Exercise directions — Whenever a line in the material below contains "image", copy that line.

Input material —
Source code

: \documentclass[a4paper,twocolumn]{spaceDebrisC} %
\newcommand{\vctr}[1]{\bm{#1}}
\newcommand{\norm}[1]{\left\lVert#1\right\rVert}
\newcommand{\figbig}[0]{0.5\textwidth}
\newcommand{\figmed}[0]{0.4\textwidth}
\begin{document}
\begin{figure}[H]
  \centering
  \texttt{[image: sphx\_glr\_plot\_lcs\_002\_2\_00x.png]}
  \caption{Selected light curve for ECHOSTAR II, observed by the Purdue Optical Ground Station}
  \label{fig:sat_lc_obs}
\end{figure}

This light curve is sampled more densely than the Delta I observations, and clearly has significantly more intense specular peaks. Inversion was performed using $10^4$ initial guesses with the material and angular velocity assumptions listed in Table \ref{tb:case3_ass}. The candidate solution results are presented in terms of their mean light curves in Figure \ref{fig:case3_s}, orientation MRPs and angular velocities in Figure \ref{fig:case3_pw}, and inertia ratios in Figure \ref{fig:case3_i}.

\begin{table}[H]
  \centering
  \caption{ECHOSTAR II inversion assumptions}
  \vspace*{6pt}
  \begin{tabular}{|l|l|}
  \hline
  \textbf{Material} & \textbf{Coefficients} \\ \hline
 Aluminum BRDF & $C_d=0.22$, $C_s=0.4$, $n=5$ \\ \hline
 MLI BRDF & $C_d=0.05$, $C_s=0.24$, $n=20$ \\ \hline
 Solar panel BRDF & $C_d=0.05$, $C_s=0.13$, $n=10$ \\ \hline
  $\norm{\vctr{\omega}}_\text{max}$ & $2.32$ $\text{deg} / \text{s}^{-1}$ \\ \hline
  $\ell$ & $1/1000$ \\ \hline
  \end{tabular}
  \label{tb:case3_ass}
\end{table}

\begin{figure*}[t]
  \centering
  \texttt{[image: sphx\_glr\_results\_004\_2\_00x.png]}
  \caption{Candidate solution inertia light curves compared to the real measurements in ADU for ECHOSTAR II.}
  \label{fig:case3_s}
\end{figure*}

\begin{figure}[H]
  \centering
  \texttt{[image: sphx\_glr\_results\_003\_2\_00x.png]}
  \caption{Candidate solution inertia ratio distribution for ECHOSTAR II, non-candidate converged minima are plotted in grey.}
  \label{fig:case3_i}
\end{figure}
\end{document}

Expected answer —
  \texttt{[image: sphx\_glr\_plot\_lcs\_002\_2\_00x.png]}
  \texttt{[image: sphx\_glr\_results\_004\_2\_00x.png]}
  \texttt{[image: sphx\_glr\_results\_003\_2\_00x.png]}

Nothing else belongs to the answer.